Num país com sérios problemas de pluralismo (de acordo com a ONG Repórteres Sem Fronteiras, o Brasil ocupa o 107º lugar no ranking mundial de liberdade de imprensa) devido em grande parte à concentração excessiva dos principais veículos de informação, a divinização da Operação Lava Jato teve grandes consequências políticas e jurídicas. Moro e os procuradores se tornaram verdadeiros atores centrais na vida pública, cuja influência e poder excederam em muito o seu papel de juízes e membros do Ministério Público, o que lhes permitiu obter proteção contra as críticas vinculadas ao andamento do processo contra Lula. No Judiciário, isso se traduziu em uma verdadeira licença de impunidade: em uma decisão de 2016, o tribunal de apelação de Porto Alegre (TRF-4), que analisou a sentença de Lula, determinou que a Operação Lava Jato “não precisa seguir regras processuais comuns” porque “os processos trazem problemas inéditos e exigem soluções inéditas”. Dessa forma, este tribunal absolveu Moro por ter divulgado uma conversa entre Lula e Dilma Rousseff, apesar de que o próprio STF considerou que se tratava de um ato ilegal. Segundo vários políticos, sem esse vazamento, é provável que o impeachment de Dilma Rousseff não teria acontecido.
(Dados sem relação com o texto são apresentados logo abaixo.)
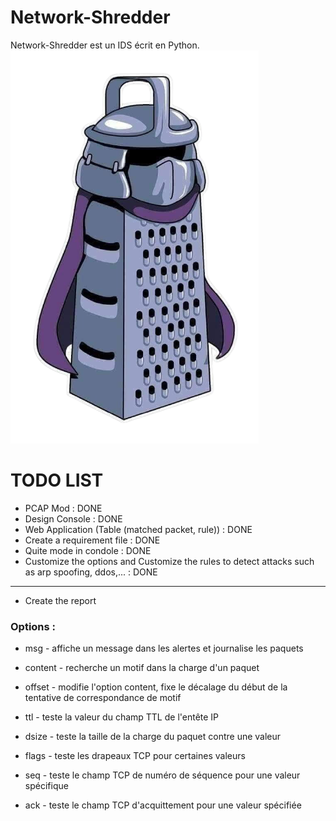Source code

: # Network-Shredder
Network-Shredder est un IDS écrit en Python.
![](./source/static/logo.png)
# TODO LIST

+ PCAP Mod : DONE
+ Design Console : DONE
+ Web Application (Table (matched packet, rule)) : DONE
+ Create a requirement file : DONE
+ Quite mode in condole : DONE
+ Customize the options and Customize the rules to detect attacks such as arp spoofing, ddos,... : DONE
---------

- Create the report


### Options : 

- msg - affiche un message dans les alertes et journalise les paquets

- content - recherche un motif dans la charge d'un paquet

- offset - modifie l'option content, fixe le décalage du début de la tentative de correspondance de
motif

- ttl - teste la valeur du champ TTL de l'entête IP

- dsize - teste la taille de la charge du paquet contre une valeur

- flags - teste les drapeaux TCP pour certaines valeurs

- seq - teste le champ TCP de numéro de séquence pour une valeur spécifique

- ack - teste le champ TCP d'acquittement pour une valeur spécifiée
No entanto, foi pela imprensa que a verdade acabou aparecendo. Um arquivo, com milhares de mensagens de texto, áudio e vídeo do serviço Telegram, divulgado pelo site The Intercept em colaboração com diferentes veículos ―incluindo El País― causou um terremoto político no país. Nessas conversas, Sergio Moro orienta as ações do ministério público e da polícia federal, decide quais evidências devem ser incluídas no processo, sugere a estratégia de comunicação do Ministério Público e oculta as diversas informações do caso ao STF. O juiz icônico na luta contra a corrupção era de fato juiz e parte.

Pela primeira vez desde o início da operação, o consenso da mídia em torno da figura de Moro estava chegando ao fim. No meio jurídico internacional, que foi um entusiasta da Lava Jato, a reação foi de estarrecimento: num manifesto assinado por 17 advogados, juristas, ex ministros da justiça e ex ministros de cortes constitucionais ―incluindo Susan Rose-Ackerman, Bruce Ackerman, Luigi Ferrajoli e Baltazar Garzón, entre outros— os signatários declararam que, por causa dos métodos da Lava Jato, a Justiça brasileira “vive atualmente uma grave crise de credibilidade dentro da comunidade jurídica internacional”.

E é com razão. Segundo uma professora de direito especializada no STF, “os argumentos jurídicos não prestam” no caso Lula.

Se quisesse restaurar a credibilidade perdida pelas ações de Moro e da Lava Jato, o STF deveria permitir que Lula tenha um julgamento justo, anulando os processos instruídos por Moro e reconhecendo que a corrupção não pode ser combatida usando métodos corruptos.